» Your goal
Give as output the line that contains "- **James 1_7** → **Isaiah", followed by every remaining line of the entries, unchanged and with nothing added.

Listed records: Begin

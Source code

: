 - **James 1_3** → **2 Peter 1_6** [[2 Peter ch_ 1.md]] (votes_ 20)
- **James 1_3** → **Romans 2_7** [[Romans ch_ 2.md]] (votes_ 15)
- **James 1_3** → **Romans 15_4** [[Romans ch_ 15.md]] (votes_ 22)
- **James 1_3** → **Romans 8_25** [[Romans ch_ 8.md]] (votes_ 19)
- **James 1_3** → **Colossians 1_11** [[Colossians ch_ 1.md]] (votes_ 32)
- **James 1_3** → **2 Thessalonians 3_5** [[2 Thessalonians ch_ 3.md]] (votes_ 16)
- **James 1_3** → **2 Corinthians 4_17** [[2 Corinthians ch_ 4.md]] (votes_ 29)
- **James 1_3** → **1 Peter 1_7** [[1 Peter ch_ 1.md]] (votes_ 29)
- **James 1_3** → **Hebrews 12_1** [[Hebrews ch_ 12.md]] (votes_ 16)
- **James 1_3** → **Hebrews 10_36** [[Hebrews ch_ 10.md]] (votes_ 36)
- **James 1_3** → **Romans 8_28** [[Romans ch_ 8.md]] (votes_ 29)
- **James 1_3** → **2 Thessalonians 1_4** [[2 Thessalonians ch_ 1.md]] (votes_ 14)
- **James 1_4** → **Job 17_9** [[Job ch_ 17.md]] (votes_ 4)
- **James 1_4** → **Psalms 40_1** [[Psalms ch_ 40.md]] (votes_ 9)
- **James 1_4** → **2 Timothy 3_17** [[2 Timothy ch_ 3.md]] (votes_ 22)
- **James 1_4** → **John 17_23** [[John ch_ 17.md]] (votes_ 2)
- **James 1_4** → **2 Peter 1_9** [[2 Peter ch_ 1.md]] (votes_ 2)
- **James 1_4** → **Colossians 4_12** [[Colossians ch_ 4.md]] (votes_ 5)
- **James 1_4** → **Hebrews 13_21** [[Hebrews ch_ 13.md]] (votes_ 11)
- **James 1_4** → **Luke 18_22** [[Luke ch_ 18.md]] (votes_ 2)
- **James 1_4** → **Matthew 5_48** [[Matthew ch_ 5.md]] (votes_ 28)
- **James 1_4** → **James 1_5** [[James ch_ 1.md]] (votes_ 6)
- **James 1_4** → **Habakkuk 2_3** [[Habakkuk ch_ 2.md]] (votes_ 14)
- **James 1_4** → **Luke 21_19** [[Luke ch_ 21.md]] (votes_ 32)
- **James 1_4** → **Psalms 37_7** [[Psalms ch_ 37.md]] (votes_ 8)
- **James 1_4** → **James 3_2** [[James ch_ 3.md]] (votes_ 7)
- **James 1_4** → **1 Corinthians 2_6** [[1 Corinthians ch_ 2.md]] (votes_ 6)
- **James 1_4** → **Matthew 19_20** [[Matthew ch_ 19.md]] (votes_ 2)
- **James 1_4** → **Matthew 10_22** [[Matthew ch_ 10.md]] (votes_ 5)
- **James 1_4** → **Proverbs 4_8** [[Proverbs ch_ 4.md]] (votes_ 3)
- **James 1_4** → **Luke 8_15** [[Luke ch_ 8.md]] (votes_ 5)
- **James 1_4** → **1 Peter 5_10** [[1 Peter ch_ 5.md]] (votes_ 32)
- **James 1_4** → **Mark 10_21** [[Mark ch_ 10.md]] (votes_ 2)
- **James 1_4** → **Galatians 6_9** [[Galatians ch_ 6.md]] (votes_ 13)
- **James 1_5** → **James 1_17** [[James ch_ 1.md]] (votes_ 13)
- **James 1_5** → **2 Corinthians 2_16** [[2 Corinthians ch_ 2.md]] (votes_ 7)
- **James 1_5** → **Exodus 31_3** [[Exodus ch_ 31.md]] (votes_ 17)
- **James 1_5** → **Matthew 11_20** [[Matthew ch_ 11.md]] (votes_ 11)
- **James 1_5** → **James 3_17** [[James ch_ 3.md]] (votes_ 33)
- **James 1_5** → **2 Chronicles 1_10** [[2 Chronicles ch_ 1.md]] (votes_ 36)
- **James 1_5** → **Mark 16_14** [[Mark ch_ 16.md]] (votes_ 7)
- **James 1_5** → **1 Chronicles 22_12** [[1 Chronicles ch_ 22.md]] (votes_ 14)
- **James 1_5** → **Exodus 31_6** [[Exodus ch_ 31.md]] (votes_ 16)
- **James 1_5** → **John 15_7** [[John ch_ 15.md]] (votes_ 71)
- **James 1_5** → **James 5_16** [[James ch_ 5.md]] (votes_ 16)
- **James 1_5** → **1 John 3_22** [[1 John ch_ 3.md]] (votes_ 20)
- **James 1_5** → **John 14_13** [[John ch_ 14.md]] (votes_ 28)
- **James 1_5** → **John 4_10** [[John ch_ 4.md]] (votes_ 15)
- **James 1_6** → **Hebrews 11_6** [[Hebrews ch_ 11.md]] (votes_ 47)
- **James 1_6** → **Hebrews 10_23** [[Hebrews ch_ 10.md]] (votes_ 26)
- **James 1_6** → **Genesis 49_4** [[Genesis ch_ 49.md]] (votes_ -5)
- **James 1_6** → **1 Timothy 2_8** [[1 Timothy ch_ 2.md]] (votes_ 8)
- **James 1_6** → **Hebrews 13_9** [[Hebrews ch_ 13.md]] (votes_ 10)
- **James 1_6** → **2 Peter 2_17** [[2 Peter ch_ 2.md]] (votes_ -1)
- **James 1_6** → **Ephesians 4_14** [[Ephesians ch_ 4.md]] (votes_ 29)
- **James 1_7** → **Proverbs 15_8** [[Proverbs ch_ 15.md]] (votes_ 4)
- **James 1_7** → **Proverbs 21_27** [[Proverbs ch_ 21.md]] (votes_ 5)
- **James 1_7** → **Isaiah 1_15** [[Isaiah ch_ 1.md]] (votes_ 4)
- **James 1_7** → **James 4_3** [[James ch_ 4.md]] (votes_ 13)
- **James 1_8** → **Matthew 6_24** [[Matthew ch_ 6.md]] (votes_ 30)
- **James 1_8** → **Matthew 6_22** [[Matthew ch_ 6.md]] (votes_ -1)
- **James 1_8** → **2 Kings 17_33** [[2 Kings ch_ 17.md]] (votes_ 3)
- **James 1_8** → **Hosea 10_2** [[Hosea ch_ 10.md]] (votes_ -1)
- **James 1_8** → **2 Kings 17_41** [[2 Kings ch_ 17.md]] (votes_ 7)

Listed records: End

» Your response
- **James 1_7** → **Isaiah 1_15** [[Isaiah ch_ 1.md]] (votes_ 4)
- **James 1_7** → **James 4_3** [[James ch_ 4.md]] (votes_ 13)
- **James 1_8** → **Matthew 6_24** [[Matthew ch_ 6.md]] (votes_ 30)
- **James 1_8** → **Matthew 6_22** [[Matthew ch_ 6.md]] (votes_ -1)
- **James 1_8** → **2 Kings 17_33** [[2 Kings ch_ 17.md]] (votes_ 3)
- **James 1_8** → **Hosea 10_2** [[Hosea ch_ 10.md]] (votes_ -1)
- **James 1_8** → **2 Kings 17_41** [[2 Kings ch_ 17.md]] (votes_ 7)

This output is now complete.